PROBLEM TO WORK ON:
Once you reach the line containing "The replay verifies" in the entries below, write out that line and each one after it down to the line containing "The release-v3 study", exactly and with nothing added.
##### RECORDS TO USE
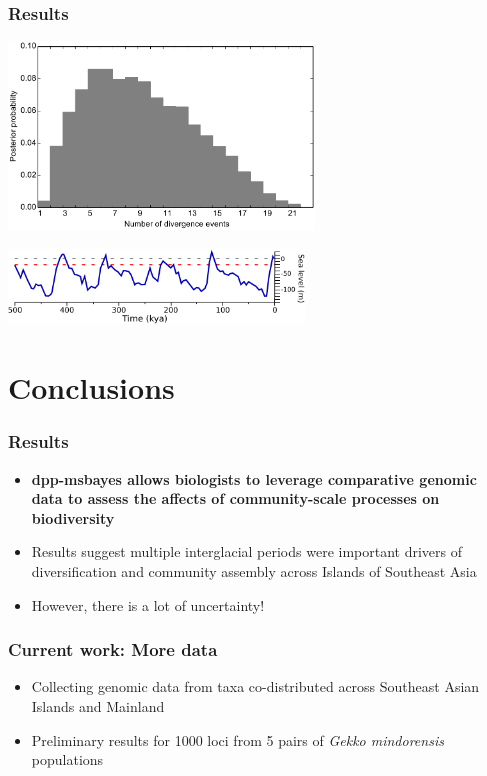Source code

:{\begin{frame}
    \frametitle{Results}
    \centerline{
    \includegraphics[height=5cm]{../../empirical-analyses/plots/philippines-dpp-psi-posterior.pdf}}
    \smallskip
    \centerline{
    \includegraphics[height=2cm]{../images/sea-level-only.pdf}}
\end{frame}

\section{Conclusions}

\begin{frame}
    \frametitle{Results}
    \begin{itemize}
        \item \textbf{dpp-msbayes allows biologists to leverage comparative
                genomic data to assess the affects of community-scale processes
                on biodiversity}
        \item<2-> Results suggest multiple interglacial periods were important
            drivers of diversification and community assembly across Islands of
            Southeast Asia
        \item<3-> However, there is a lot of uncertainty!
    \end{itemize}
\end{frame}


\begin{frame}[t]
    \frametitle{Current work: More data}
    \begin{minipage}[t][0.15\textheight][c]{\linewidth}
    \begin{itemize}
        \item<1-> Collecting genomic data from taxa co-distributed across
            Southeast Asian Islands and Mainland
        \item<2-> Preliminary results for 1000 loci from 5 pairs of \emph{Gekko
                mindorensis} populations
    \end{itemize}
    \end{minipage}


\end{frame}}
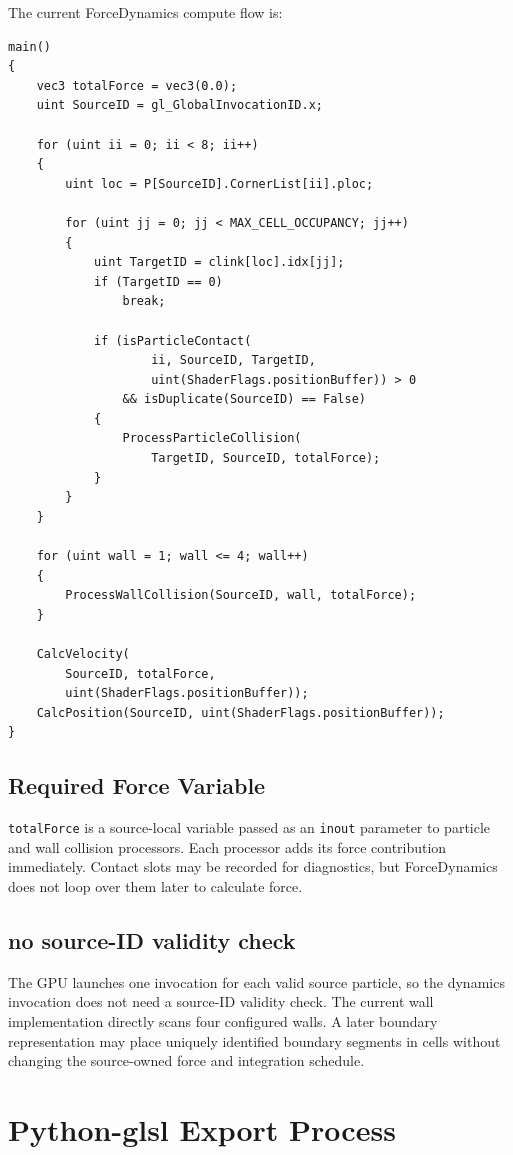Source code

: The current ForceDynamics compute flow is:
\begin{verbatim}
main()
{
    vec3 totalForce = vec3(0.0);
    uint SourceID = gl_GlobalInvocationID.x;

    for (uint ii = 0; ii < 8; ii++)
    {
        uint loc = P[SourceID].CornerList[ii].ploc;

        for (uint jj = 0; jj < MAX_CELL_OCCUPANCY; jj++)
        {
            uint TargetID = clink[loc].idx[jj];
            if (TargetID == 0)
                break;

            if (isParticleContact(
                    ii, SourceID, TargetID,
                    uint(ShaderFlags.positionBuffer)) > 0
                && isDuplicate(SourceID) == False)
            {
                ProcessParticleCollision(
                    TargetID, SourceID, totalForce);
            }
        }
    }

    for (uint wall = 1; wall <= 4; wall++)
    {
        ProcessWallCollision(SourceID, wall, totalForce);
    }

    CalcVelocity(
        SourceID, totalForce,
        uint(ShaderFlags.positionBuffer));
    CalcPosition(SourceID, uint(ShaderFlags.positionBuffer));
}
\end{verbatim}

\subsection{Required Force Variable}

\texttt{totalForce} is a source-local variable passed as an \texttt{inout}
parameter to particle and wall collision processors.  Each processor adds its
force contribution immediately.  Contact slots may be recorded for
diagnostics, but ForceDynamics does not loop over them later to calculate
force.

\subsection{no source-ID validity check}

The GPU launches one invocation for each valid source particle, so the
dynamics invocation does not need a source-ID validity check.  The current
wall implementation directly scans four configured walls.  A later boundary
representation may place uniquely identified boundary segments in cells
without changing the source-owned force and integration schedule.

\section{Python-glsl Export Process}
##########
##### RECORDS TO USE
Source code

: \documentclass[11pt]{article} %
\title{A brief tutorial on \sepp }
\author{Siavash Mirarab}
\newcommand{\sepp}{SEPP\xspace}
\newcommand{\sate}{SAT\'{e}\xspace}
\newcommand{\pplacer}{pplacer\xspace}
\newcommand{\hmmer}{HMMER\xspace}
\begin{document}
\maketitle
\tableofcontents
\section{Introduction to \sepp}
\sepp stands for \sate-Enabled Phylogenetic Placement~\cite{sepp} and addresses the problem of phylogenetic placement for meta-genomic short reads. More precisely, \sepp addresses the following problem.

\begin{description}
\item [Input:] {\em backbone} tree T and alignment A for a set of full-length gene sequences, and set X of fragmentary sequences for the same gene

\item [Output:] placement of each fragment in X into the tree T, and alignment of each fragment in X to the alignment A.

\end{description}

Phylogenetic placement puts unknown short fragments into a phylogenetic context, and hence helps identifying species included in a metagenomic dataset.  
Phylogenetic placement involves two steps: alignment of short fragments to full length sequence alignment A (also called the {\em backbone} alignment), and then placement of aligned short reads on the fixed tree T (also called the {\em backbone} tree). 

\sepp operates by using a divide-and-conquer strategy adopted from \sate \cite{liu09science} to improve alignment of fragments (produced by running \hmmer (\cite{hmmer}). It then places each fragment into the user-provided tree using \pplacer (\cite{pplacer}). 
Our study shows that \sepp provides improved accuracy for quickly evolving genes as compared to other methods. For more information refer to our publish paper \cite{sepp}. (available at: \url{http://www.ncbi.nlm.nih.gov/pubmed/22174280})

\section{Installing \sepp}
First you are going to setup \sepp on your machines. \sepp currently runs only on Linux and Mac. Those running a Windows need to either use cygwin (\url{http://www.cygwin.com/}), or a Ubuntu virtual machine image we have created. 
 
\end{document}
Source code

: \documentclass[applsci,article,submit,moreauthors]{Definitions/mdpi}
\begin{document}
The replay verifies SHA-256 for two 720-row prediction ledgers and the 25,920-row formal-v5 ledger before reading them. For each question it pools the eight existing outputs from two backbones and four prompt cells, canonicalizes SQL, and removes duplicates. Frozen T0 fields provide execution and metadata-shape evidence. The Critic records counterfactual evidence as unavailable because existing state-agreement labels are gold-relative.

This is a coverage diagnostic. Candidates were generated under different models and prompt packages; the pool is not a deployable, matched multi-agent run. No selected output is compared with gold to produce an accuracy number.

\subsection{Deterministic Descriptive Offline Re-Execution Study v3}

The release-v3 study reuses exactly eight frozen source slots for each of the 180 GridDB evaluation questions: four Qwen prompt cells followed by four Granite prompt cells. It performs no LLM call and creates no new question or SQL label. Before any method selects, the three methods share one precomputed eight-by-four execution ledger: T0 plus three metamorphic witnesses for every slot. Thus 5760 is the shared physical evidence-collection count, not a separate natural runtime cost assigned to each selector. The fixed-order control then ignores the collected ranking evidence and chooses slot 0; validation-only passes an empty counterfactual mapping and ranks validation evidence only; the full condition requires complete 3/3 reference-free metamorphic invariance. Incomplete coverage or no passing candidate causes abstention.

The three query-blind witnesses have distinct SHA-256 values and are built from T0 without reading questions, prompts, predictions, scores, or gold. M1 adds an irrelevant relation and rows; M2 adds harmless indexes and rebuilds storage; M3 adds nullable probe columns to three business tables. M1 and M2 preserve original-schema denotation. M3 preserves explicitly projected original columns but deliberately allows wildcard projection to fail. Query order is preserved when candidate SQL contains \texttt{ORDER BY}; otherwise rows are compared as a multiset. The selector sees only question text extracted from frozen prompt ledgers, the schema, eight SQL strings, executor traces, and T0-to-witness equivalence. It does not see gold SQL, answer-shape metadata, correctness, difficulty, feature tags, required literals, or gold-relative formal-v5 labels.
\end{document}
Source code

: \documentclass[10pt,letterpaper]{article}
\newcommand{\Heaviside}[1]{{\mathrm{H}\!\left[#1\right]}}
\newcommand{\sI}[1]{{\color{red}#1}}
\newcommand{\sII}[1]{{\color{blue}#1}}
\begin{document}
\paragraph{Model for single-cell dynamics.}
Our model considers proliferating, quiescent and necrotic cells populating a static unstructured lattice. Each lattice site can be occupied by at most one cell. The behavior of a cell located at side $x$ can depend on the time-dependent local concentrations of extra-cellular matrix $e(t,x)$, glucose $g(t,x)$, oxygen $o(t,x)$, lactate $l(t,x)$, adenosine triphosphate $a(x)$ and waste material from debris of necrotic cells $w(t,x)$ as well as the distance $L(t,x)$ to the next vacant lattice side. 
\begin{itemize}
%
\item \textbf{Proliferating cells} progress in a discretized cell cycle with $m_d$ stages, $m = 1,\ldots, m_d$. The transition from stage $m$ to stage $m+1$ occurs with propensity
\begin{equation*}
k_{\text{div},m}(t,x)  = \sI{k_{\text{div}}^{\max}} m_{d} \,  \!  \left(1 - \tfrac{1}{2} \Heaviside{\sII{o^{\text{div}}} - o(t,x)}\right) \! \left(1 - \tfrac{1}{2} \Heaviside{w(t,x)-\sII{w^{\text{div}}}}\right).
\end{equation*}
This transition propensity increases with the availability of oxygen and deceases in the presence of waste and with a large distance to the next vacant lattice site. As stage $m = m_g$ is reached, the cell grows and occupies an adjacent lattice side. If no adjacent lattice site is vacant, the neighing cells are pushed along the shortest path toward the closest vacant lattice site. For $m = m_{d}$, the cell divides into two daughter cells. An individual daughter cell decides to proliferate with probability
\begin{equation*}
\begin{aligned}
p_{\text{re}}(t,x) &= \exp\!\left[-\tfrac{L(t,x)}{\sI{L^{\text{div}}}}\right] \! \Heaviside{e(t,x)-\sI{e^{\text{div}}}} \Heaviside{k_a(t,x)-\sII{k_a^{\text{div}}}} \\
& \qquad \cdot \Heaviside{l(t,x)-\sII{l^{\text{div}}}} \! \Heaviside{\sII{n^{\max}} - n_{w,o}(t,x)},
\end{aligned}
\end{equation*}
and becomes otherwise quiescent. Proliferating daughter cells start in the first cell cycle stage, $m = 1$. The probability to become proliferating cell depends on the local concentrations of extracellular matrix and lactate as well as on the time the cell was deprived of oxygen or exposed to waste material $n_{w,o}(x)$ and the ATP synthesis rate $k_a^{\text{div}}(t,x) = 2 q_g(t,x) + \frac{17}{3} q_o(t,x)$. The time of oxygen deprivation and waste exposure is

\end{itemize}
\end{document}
##########
ANSWER TO THE PROBLEM:
The replay verifies SHA-256 for two 720-row prediction ledgers and the 25,920-row formal-v5 ledger before reading them. For each question it pools the eight existing outputs from two backbones and four prompt cells, canonicalizes SQL, and removes duplicates. Frozen T0 fields provide execution and metadata-shape evidence. The Critic records counterfactual evidence as unavailable because existing state-agreement labels are gold-relative.

This is a coverage diagnostic. Candidates were generated under different models and prompt packages; the pool is not a deployable, matched multi-agent run. No selected output is compared with gold to produce an accuracy number.

\subsection{Deterministic Descriptive Offline Re-Execution Study v3}

The release-v3 study reuses exactly eight frozen source slots for each of the 180 GridDB evaluation questions: four Qwen prompt cells followed by four Granite prompt cells. It performs no LLM call and creates no new question or SQL label. Before any method selects, the three methods share one precomputed eight-by-four execution ledger: T0 plus three metamorphic witnesses for every slot. Thus 5760 is the shared physical evidence-collection count, not a separate natural runtime cost assigned to each selector. The fixed-order control then ignores the collected ranking evidence and chooses slot 0; validation-only passes an empty counterfactual mapping and ranks validation evidence only; the full condition requires complete 3/3 reference-free metamorphic invariance. Incomplete coverage or no passing candidate causes abstention.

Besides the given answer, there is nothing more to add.